In our most recent report, Cybersecurity experts' views on email risk within Microsoft 365, we identify security risks that Microsoft 365 users face. We spoke with three experts to gain insights into some of Microsoft 365's key email security strengths and weaknesses.
This article features some key quotes from the report from Lisa Forte, Co-founder, Red Goat Cyber Security LLP; Robin Bell, CISO, Egress Software Technologies; and Jack Chapman, VP of Threat Intelligence, Egress Software Technologies.
Phishing is as prevalent as ever
People know about phishing. Users receive constant warnings of the signs. Examples include a sketchy email address, an unfamiliar greeting, or an urgent tone that plays on our fears. And yet, users keep falling for it. Our report, Fighting Phishing: The IT Leader's View, reveals that 84% of organizations were phishing victims last year.
When your organization falls victim to a phishing attack, searching for someone to blame is tempting. However, this is rarely helpful.

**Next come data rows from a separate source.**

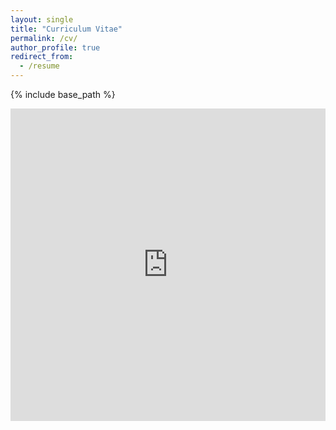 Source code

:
 ```yaml
---
layout: single
title: "Curriculum Vitae"
permalink: /cv/
author_profile: true
redirect_from:
  - /resume
---
```


{% include base_path %}

<embed src="https://drive.google.com/viewerng/viewer?embedded=true&url=https://github.com/michel-steuwer/cv/raw/main/latex/michel_steuwer.pdf" width="100%" height="500px">
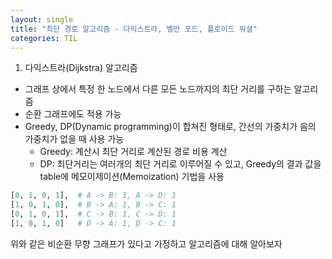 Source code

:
```yaml
---
layout: single
title: "최단 경로 알고리즘 - 다익스트라, 벨만 포드, 플로이드 워셜"
categories: TIL
---
```


1. 다익스트라(Dijkstra) 알고리즘

- 그래프 상에서 특정 한 노드에서 다른 모든 노드까지의 최단 거리를 구하는 알고리즘
- 순환 그래프에도 적용 가능
- Greedy, DP(Dynamic programming)이 합쳐진 형태로, 간선의 가중치가 음의 가중치가 없을 때 사용 가능
  - Greedy: 계산시 최단 거리로 계산된 경로 비용 계산
  - DP: 최단거리는 여러개의 최단 거리로 이루어질 수 있고, Greedy의 결과 값을 table에 메모이제이션(Memoization) 기법을 사용

```python
[0, 1, 0, 1],  # A -> B: 1, A -> D: 1
[1, 0, 1, 0],  # B -> A: 1, B -> C: 1
[0, 1, 0, 1],  # C -> B: 1, C -> D: 1
[1, 0, 1, 0]   # D -> A: 1, D -> C: 1
```

위와 같은 비순환 무향 그래프가 있다고 가정하고 알고리즘에 대해 알아보자
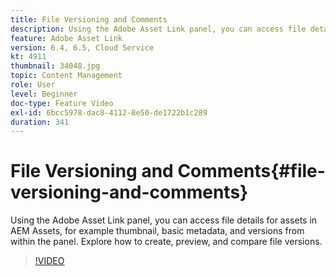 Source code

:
 ```yaml
---
title: File Versioning and Comments
description: Using the Adobe Asset Link panel, you can access file details for assets in AEM Assets, for example thumbnail, basic metadata, and versions from within the panel. Explore how to create, preview, and compare file versions.
feature: Adobe Asset Link
version: 6.4, 6.5, Cloud Service
kt: 4911
thumbnail: 34048.jpg
topic: Content Management
role: User
level: Beginner
doc-type: Feature Video
exl-id: 6bcc5978-dac8-4112-8e50-de1722b1c289
duration: 341
---
```

# File Versioning and Comments{#file-versioning-and-comments}

Using the Adobe Asset Link panel, you can access file details for assets in AEM Assets, for example thumbnail, basic metadata, and versions from within the panel. Explore how to create, preview, and compare file versions.

>[!VIDEO](https://video.tv.adobe.com/v/34048?quality=12&learn=on)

Overall, it can lead to employees feeling disempowered and scared to make mistakes or report potential incidents because they're worried about the possible repercussions.

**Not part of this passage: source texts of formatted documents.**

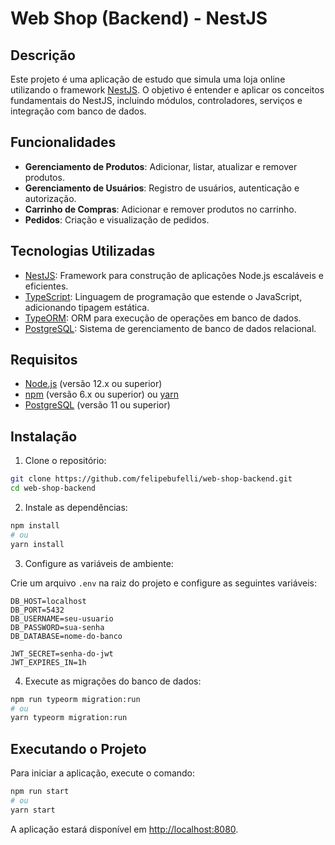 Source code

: # Web Shop (Backend) - NestJS

## Descrição

Este projeto é uma aplicação de estudo que simula uma loja online utilizando o framework [NestJS](https://nestjs.com/). O objetivo é entender e aplicar os conceitos fundamentais do NestJS, incluindo módulos, controladores, serviços e integração com banco de dados.

## Funcionalidades

- **Gerenciamento de Produtos**: Adicionar, listar, atualizar e remover produtos.
- **Gerenciamento de Usuários**: Registro de usuários, autenticação e autorização.
- **Carrinho de Compras**: Adicionar e remover produtos no carrinho.
- **Pedidos**: Criação e visualização de pedidos.

## Tecnologias Utilizadas

- [NestJS](https://nestjs.com/): Framework para construção de aplicações Node.js escaláveis e eficientes.
- [TypeScript](https://www.typescriptlang.org/): Linguagem de programação que estende o JavaScript, adicionando tipagem estática.
- [TypeORM](https://typeorm.io/): ORM para execução de operações em banco de dados.
- [PostgreSQL](https://www.postgresql.org/): Sistema de gerenciamento de banco de dados relacional.

## Requisitos

- [Node.js](https://nodejs.org/en/download/) (versão 12.x ou superior)
- [npm](https://www.npmjs.com/get-npm) (versão 6.x ou superior) ou [yarn](https://yarnpkg.com/getting-started/install)
- [PostgreSQL](https://www.postgresql.org/download/) (versão 11 ou superior)

## Instalação

1. Clone o repositório:

```bash
git clone https://github.com/felipebufelli/web-shop-backend.git
cd web-shop-backend
```

2. Instale as dependências:

```bash
npm install
# ou
yarn install
```

3. Configure as variáveis de ambiente:

Crie um arquivo `.env` na raiz do projeto e configure as seguintes variáveis:

```env
DB_HOST=localhost
DB_PORT=5432
DB_USERNAME=seu-usuario
DB_PASSWORD=sua-senha
DB_DATABASE=nome-do-banco

JWT_SECRET=senha-do-jwt
JWT_EXPIRES_IN=1h
```

4. Execute as migrações do banco de dados:

```bash
npm run typeorm migration:run
# ou
yarn typeorm migration:run
```

## Executando o Projeto

Para iniciar a aplicação, execute o comando:

```bash
npm run start
# ou
yarn start
```

A aplicação estará disponível em [http://localhost:8080](http://localhost:8080).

We are all human, and it's impossible to prevent people from making mistakes – especially when phishing attacks are becoming more sophisticated and challenging to spot.
"Unfortunately, phishing is as prevalent as ever," Jack Chapman explains, "The worrying trend is the continued automation and rising sophistication levels of these attacks. This is primarily caused by a maturing Crime-as-a-service ecosystem, where criminals have access to better resources, training, and compromised accounts to launch their attacks."
Security awareness training has remained popular, but it's clear that IT leaders are dissatisfied with it. While 98% of organizations deliver anti-phishing training, 45% switch providers each year, and 72% switch providers every three years. That suggests something is missing from employee training and that it isn't as effective as leaders would like it to be.
COVID created opportunities for organized crime groups
The Covid-19 pandemic has fueled a substantial increase in organized crime. Last year, the Internal Revenue Service (IRS) warned that there had been a notable increase in bad actors. Most notably, those trying to steal stimulus payments and filing fraudulent claims for unemployment compensation using the stolen personal information of people who had not filed claims.
"I've seen a huge increase in phishing emails and SMS messages over the past year." Lisa Forte says, "Covid played a major role in this, firstly because of the uncertainty it created and secondly because of the amount of e-commerce it drove."
"The latter means we constantly had deliveries, online vaccine bookings, and notifications about social distancing all sent to us with links." Forte continues, "We became desensitized to seeing Zoom links and SharePoint links to things we needed for work as we'd moved to the cloud. All these things present huge opportunities for attackers. Covid was probably the best thing that could have happened to organized crime groups."
Training and effective software can help to reduce phishing attacks
Not every organization has noticed the increased level of phishing attacks. "Speaking as CISO of Egress, I haven't," Robin Bell says when asked if he has seen increased phishing incidents over the past year.
"Although we are in a relatively unique position compared to most companies due to two reasons. Firstly, we, of course, use Egress Defend, which is highly effective in reducing phishing risks," he says.
Egress Defend is designed to protect against phishing threats by reducing human activated risk. It does this by providing real-time teachable moments to users at the point of risk, educating them about potential threats, and empowering them to report emails that appear malicious.
"Secondly, we have a very mature training and awareness security program that not only trains but tests our colleagues on a random basis. Being in a cybersecurity company focusing on this marketplace means all colleagues are probably more aware of phishing than other organizations might be," says Bell.
To reduce the chance of possibly falling victim to these attacks and protect against outbound risks, many organizations choose to augment their Microsoft 365 defenses.